Volunteer to Help Futureproof Beautiful Fairlight Church
This is a press release from St Andrew’s Church, Fairlight.
If you didn’t know it was there, blink and you would miss St Andrew’s Church with its majestic tower, historical graveyard and interesting architectural features. Yet this hidden gem is well worth a visit and conveniently located at the highest point of Fairlight in Coastguard Lane, where Fairlight Road and Battery Hill meet – just a 10-minute drive from Rye or Hastings, and also on the 101 bus route.
Visitors of all ages and nationalities regularly drop in to visit the open Church – ranging from coach parties of international students, daytrippers and holidaymakers, to local walkers, schoolchildren and residents.

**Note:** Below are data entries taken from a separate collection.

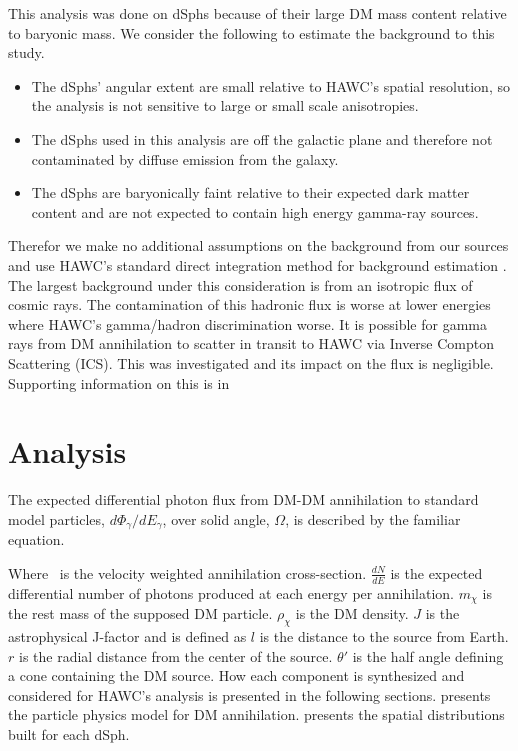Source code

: This analysis was done on dSphs because of their large DM mass content relative to baryonic mass.
We consider the following to estimate the background to this study.

\begin{itemize}
    \item The dSphs' angular extent are small relative to HAWC's spatial resolution, so the analysis is not sensitive to large or small scale anisotropies.
    \item The dSphs used in this analysis are off the galactic plane and therefore not contaminated by diffuse emission from the galaxy.
    \item The dSphs are baryonically faint relative to their expected dark matter content and are not expected to contain high energy gamma-ray sources.
\end{itemize}

Therefor we make no additional assumptions on the background from our sources and use HAWC's standard direct integration method for background estimation \cite{Abeysekara_2017}.
The largest background under this consideration is from an isotropic flux of cosmic rays.
The contamination of this hadronic flux is worse at lower energies where HAWC's gamma/hadron discrimination worse.
It is possible for gamma rays from DM annihilation to scatter in transit to HAWC via Inverse Compton Scattering (ICS).
This was investigated and its impact on the flux is negligible.
Supporting information on this is in 

\section{Analysis}\label{sec:gd_analysis}

The expected differential photon flux from DM-DM annihilation to standard model
particles, $d\Phi_{\gamma}/dE_{\gamma}$, over solid angle, $\Omega$, is described by the familiar equation.
\iddmannilation

Where \sv~is the velocity weighted annihilation cross-section.
$\frac{dN}{dE}$ is the expected differential number of photons produced at each energy per annihilation.
$m_\chi$ is the rest mass of the supposed DM particle.
$\rho_{\chi}$ is the DM density.
$J$ is the astrophysical J-factor and is defined as
\jfactor
$l$ is the distance to the source from Earth.
$r$ is the radial distance from the center of the source.
$\theta'$ is the half angle defining a cone containing the DM source.
How each component is synthesized and considered for HAWC's analysis is presented in the following sections.
 presents the particle physics model for DM annihilation.
 presents the spatial distributions built for each dSph.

The stunning Church Tower is open on Saturdays, Sundays and Bank Holidays from 2-5pm when a bellringing experience is available between 2-3pm, and visitors can turn their hand to playing a tune using the bellringing ‘carillon’. Group tours can be arranged at other times by prior arrangement for adults, children over 8 years and students.
St Andrew’s Church and Tower have a fascinating history. The original Fairlight Church dates from around 1180 but in 1845 was in a poor state of repair and so the current St Andrew’s Church, with its many architectural delights, was built in its place.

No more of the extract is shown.